The whole listing is to be restated word for word with no images.

DATA LISTING: Begin

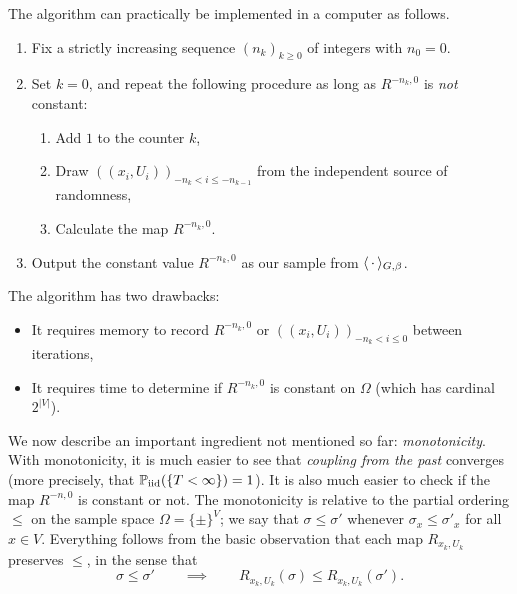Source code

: \begin{remark}
    The algorithm can practically be implemented in a computer as follows.
    \begin{enumerate}
        \item Fix a strictly increasing sequence $(n_k)_{k\geq 0}$ of integers with $n_0=0$.
        \item Set $k=0$, and repeat the following procedure as long as $R^{-n_k,0}$ is
            \emph{not} constant:
            \begin{enumerate}
                \item Add $1$ to the counter $k$,
                \item Draw $((x_i,U_i))_{-n_k< i\leq -n_{k-1}}$ from the independent
                    source of randomness,
                \item Calculate the map $R^{-n_k,0}$.
            \end{enumerate}
        \item Output the constant value $R^{-n_k,0}$ as our sample from
            $\langle\blank\rangle_{G,\beta}$.
    \end{enumerate}
\end{remark}

The algorithm has two drawbacks:
\begin{itemize}
    \item It requires memory to record $R^{-n_k,0}$ or $((x_i,U_i))_{-n_k< i\leq 0}$
        between iterations,
    \item It requires time to determine if $R^{-n_k,0}$ is constant on $\Omega$ (which
        has cardinal $2^{|V|}$).
\end{itemize}

We now describe an important ingredient not mentioned so far: \emph{monotonicity}.
With monotonicity, it is much easier to see that \emph{coupling from the past}
converges (more precisely, that $\Piid(\{T<\infty\})=1$).
It is also much easier to check if the map $R^{-n,0}$ is constant or not.
The monotonicity is relative to the partial ordering $\leq$
on the sample space $\Omega=\{\pm\}^V$;
we say that $\sigma\leq\sigma'$ whenever $\sigma_x\leq\sigma'_x$ for all $x\in V$.
Everything follows from the basic observation that each map $R_{x_k,U_k}$ preserves
$\leq$, in the sense that
\[
    \sigma\leq\sigma' \qquad \implies \qquad R_{x_k,U_k}(\sigma)\leq R_{x_k,U_k}(\sigma').
\]

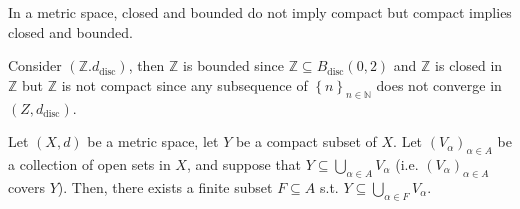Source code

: \begin{remark}
    In a metric space, closed and bounded do not imply compact but compact implies closed and bounded.
\end{remark}

\begin{eg}
    Consider \(\left( \mathbb{Z} . d_{\text{disc}} \right) \), then \(\mathbb{Z} \) is bounded since \(\mathbb{Z} \subseteq B_{\text{disc}}(0, 2)\) and \(\mathbb{Z} \) is closed in \(\mathbb{Z} \)  but \(\mathbb{Z} \) is not compact since any subsequence of \(\left\{ n \right\}_{n \in \mathbb{N} } \) does not converge in \(\left( Z, d_{\text{disc}} \right) \). 
\end{eg}

\begin{theorem} \label{thm: compact to subcover}
    Let \((X, d)\) be a metric space, let \(Y\) be a compact subset of \(X\). Let \(\left( V_\alpha  \right)_{\alpha \in A} \) be a collection of open sets in \(X\), and suppose that \(Y \subseteq \bigcup_{\alpha \in A} V_\alpha  \) (i.e. \(\left( V_\alpha  \right)_{\alpha \in A} \) covers \(Y\)). Then, there exists a finite subset \(F \subseteq A\) s.t. \(Y \subseteq \bigcup_{\alpha \in F} V_\alpha  \).        
\end{theorem}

DATA LISTING: End

### RESPONSE
Source code

: \begin{remark}
    The algorithm can practically be implemented in a computer as follows.
    \begin{enumerate}
        \item Fix a strictly increasing sequence $(n_k)_{k\geq 0}$ of integers with $n_0=0$.
        \item Set $k=0$, and repeat the following procedure as long as $R^{-n_k,0}$ is
            \emph{not} constant:
            \begin{enumerate}
                \item Add $1$ to the counter $k$,
                \item Draw $((x_i,U_i))_{-n_k< i\leq -n_{k-1}}$ from the independent
                    source of randomness,
                \item Calculate the map $R^{-n_k,0}$.
            \end{enumerate}
        \item Output the constant value $R^{-n_k,0}$ as our sample from
            $\langle\blank\rangle_{G,\beta}$.
    \end{enumerate}
\end{remark}

The algorithm has two drawbacks:
\begin{itemize}
    \item It requires memory to record $R^{-n_k,0}$ or $((x_i,U_i))_{-n_k< i\leq 0}$
        between iterations,
    \item It requires time to determine if $R^{-n_k,0}$ is constant on $\Omega$ (which
        has cardinal $2^{|V|}$).
\end{itemize}

We now describe an important ingredient not mentioned so far: \emph{monotonicity}.
With monotonicity, it is much easier to see that \emph{coupling from the past}
converges (more precisely, that $\Piid(\{T<\infty\})=1$).
It is also much easier to check if the map $R^{-n,0}$ is constant or not.
The monotonicity is relative to the partial ordering $\leq$
on the sample space $\Omega=\{\pm\}^V$;
we say that $\sigma\leq\sigma'$ whenever $\sigma_x\leq\sigma'_x$ for all $x\in V$.
Everything follows from the basic observation that each map $R_{x_k,U_k}$ preserves
$\leq$, in the sense that
\[
    \sigma\leq\sigma' \qquad \implies \qquad R_{x_k,U_k}(\sigma)\leq R_{x_k,U_k}(\sigma').
\]

Source code

: \begin{remark}
    In a metric space, closed and bounded do not imply compact but compact implies closed and bounded.
\end{remark}

\begin{eg}
    Consider \(\left( \mathbb{Z} . d_{\text{disc}} \right) \), then \(\mathbb{Z} \) is bounded since \(\mathbb{Z} \subseteq B_{\text{disc}}(0, 2)\) and \(\mathbb{Z} \) is closed in \(\mathbb{Z} \)  but \(\mathbb{Z} \) is not compact since any subsequence of \(\left\{ n \right\}_{n \in \mathbb{N} } \) does not converge in \(\left( Z, d_{\text{disc}} \right) \). 
\end{eg}

\begin{theorem} \label{thm: compact to subcover}
    Let \((X, d)\) be a metric space, let \(Y\) be a compact subset of \(X\). Let \(\left( V_\alpha  \right)_{\alpha \in A} \) be a collection of open sets in \(X\), and suppose that \(Y \subseteq \bigcup_{\alpha \in A} V_\alpha  \) (i.e. \(\left( V_\alpha  \right)_{\alpha \in A} \) covers \(Y\)). Then, there exists a finite subset \(F \subseteq A\) s.t. \(Y \subseteq \bigcup_{\alpha \in F} V_\alpha  \).        
\end{theorem}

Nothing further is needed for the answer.